Make a New Normal

The way media unintentionally keeps us uninformed

a photo of newspapers

We know the saying “If it bleeds it leads.”

What we don’t acknowledge is less bleeding means NO leading.

This is absolutely essential to get our heads around.

So we call rising murder rates “newsworthy.” But doing this obliterates our sense of context. Because we only hear about this one part.

The upticks of the murder rate in 2020 are nothing compared to the 1980s and ’90s. But our brains don’t process the broader context. And we rarely include that in the equation. Everything gets reset to this new context. Rising rates relative to last year must mean anarchy in the streets.

Virtually no journalists acknowledge how they contribute to this.

They offer the news, yes. A bit sensational, yes. But most aren’t directly encouraging the freakout (outside of the Fox Newsisphere).

And yet journalists DO know how our brains work. So the refusal to acknowledge how they frame the story contributes to the problem.

But it is even worse than that.

They also never report on declining rates.

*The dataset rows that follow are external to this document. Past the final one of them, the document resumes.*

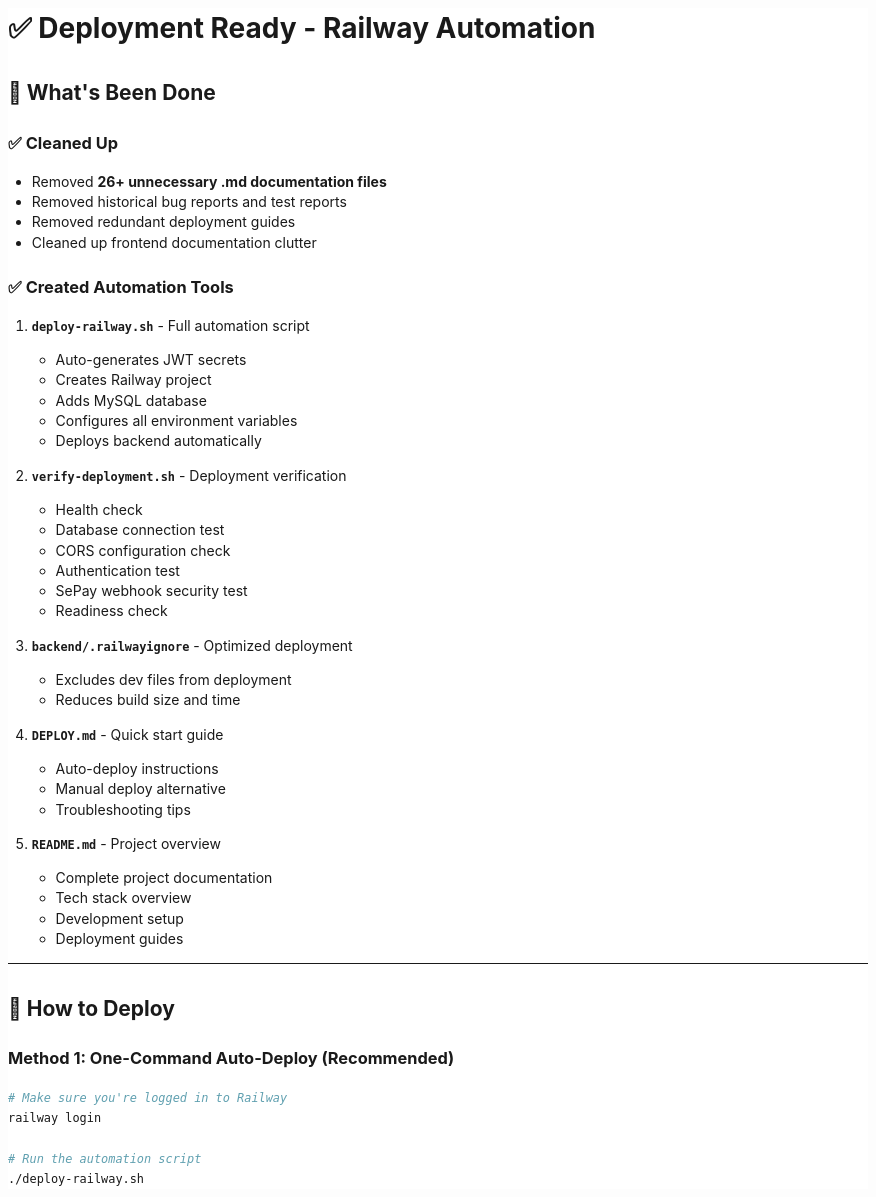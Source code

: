 # ✅ Deployment Ready - Railway Automation

## 🎯 What's Been Done

### ✅ Cleaned Up
- Removed **26+ unnecessary .md documentation files**
- Removed historical bug reports and test reports
- Removed redundant deployment guides
- Cleaned up frontend documentation clutter

### ✅ Created Automation Tools
1. **`deploy-railway.sh`** - Full automation script
   - Auto-generates JWT secrets
   - Creates Railway project
   - Adds MySQL database
   - Configures all environment variables
   - Deploys backend automatically

2. **`verify-deployment.sh`** - Deployment verification
   - Health check
   - Database connection test
   - CORS configuration check
   - Authentication test
   - SePay webhook security test
   - Readiness check

3. **`backend/.railwayignore`** - Optimized deployment
   - Excludes dev files from deployment
   - Reduces build size and time

4. **`DEPLOY.md`** - Quick start guide
   - Auto-deploy instructions
   - Manual deploy alternative
   - Troubleshooting tips

5. **`README.md`** - Project overview
   - Complete project documentation
   - Tech stack overview
   - Development setup
   - Deployment guides

---

## 🚀 How to Deploy

### Method 1: One-Command Auto-Deploy (Recommended)

```bash
# Make sure you're logged in to Railway
railway login

# Run the automation script
./deploy-railway.sh
```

Did you know that we are in the midst of an *unprecedented* decline in murder rates?

The rate has dropped at an unheard of percentage.

Is this a headline pretty much anywhere? Is this the stump speech of literally any politician? Or is this the substance of wall-to-wall coverage on cable news?

No. And we know why. “If it bleeds it leads.”

This is how the public becomes misinformed. Not purely because of partisanship, division, or misanthropes. But because we don’t think context is newsworthy. Not just “good” news or positive, feel-good stories. But genuine, context-establishing news.

Current practice misinforms us.

These words sound alarmist. Or words we associate with crackpots or partisans. But consider what the press’s alarmist preference leads to.

In order to sell papers, the stories told sound the alarm; they don’t calibrate our understanding.

Upticks become problems and downticks are ignored. This is a ratchet. It only goes one way: more.

And I want to say that we don’t do this intentionally, but we do. Just not maliciously. Something closer to ignorantly.

All the more reason we not be ignorant ourselves. And demand the media we consume give us more than what alarms us.